What is required: Copy out the full set of records. Keep every word the same.

--------

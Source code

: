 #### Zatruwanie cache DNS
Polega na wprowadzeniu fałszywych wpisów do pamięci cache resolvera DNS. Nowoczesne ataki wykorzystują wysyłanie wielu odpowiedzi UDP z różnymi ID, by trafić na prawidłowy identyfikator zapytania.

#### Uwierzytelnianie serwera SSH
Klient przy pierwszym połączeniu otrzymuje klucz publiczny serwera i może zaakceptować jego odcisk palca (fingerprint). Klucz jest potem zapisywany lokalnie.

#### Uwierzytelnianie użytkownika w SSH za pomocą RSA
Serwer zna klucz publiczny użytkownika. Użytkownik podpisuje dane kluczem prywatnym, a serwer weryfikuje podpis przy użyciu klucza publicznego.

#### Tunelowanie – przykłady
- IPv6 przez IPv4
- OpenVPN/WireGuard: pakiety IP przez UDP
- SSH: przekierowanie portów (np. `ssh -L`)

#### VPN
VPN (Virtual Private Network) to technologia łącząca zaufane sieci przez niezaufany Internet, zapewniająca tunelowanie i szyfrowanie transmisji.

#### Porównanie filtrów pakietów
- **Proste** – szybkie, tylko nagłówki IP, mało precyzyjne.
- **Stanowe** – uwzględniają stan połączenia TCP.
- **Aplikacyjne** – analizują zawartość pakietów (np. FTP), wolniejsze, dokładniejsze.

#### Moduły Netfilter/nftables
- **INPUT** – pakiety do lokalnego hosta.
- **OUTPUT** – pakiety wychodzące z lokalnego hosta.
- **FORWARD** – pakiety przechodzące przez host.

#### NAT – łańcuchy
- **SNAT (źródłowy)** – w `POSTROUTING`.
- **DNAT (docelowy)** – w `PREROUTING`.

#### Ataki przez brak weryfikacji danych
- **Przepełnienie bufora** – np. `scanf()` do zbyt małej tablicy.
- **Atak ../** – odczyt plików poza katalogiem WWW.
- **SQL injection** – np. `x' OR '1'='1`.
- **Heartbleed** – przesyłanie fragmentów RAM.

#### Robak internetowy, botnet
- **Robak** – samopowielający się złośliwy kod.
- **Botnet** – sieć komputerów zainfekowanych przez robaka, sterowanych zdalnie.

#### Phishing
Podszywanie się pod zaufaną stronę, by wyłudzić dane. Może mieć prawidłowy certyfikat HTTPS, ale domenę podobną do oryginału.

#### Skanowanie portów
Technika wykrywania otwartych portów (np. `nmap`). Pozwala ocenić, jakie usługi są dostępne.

--------

Task output:
Source code

: #### Zatruwanie cache DNS
Polega na wprowadzeniu fałszywych wpisów do pamięci cache resolvera DNS. Nowoczesne ataki wykorzystują wysyłanie wielu odpowiedzi UDP z różnymi ID, by trafić na prawidłowy identyfikator zapytania.

#### Uwierzytelnianie serwera SSH
Klient przy pierwszym połączeniu otrzymuje klucz publiczny serwera i może zaakceptować jego odcisk palca (fingerprint). Klucz jest potem zapisywany lokalnie.

#### Uwierzytelnianie użytkownika w SSH za pomocą RSA
Serwer zna klucz publiczny użytkownika. Użytkownik podpisuje dane kluczem prywatnym, a serwer weryfikuje podpis przy użyciu klucza publicznego.

#### Tunelowanie – przykłady
- IPv6 przez IPv4
- OpenVPN/WireGuard: pakiety IP przez UDP
- SSH: przekierowanie portów (np. `ssh -L`)

#### VPN
VPN (Virtual Private Network) to technologia łącząca zaufane sieci przez niezaufany Internet, zapewniająca tunelowanie i szyfrowanie transmisji.

#### Porównanie filtrów pakietów
- **Proste** – szybkie, tylko nagłówki IP, mało precyzyjne.
- **Stanowe** – uwzględniają stan połączenia TCP.
- **Aplikacyjne** – analizują zawartość pakietów (np. FTP), wolniejsze, dokładniejsze.

#### Moduły Netfilter/nftables
- **INPUT** – pakiety do lokalnego hosta.
- **OUTPUT** – pakiety wychodzące z lokalnego hosta.
- **FORWARD** – pakiety przechodzące przez host.

#### NAT – łańcuchy
- **SNAT (źródłowy)** – w `POSTROUTING`.
- **DNAT (docelowy)** – w `PREROUTING`.

#### Ataki przez brak weryfikacji danych
- **Przepełnienie bufora** – np. `scanf()` do zbyt małej tablicy.
- **Atak ../** – odczyt plików poza katalogiem WWW.
- **SQL injection** – np. `x' OR '1'='1`.
- **Heartbleed** – przesyłanie fragmentów RAM.

#### Robak internetowy, botnet
- **Robak** – samopowielający się złośliwy kod.
- **Botnet** – sieć komputerów zainfekowanych przez robaka, sterowanych zdalnie.

#### Phishing
Podszywanie się pod zaufaną stronę, by wyłudzić dane. Może mieć prawidłowy certyfikat HTTPS, ale domenę podobną do oryginału.

#### Skanowanie portów
Technika wykrywania otwartych portów (np. `nmap`). Pozwala ocenić, jakie usługi są dostępne.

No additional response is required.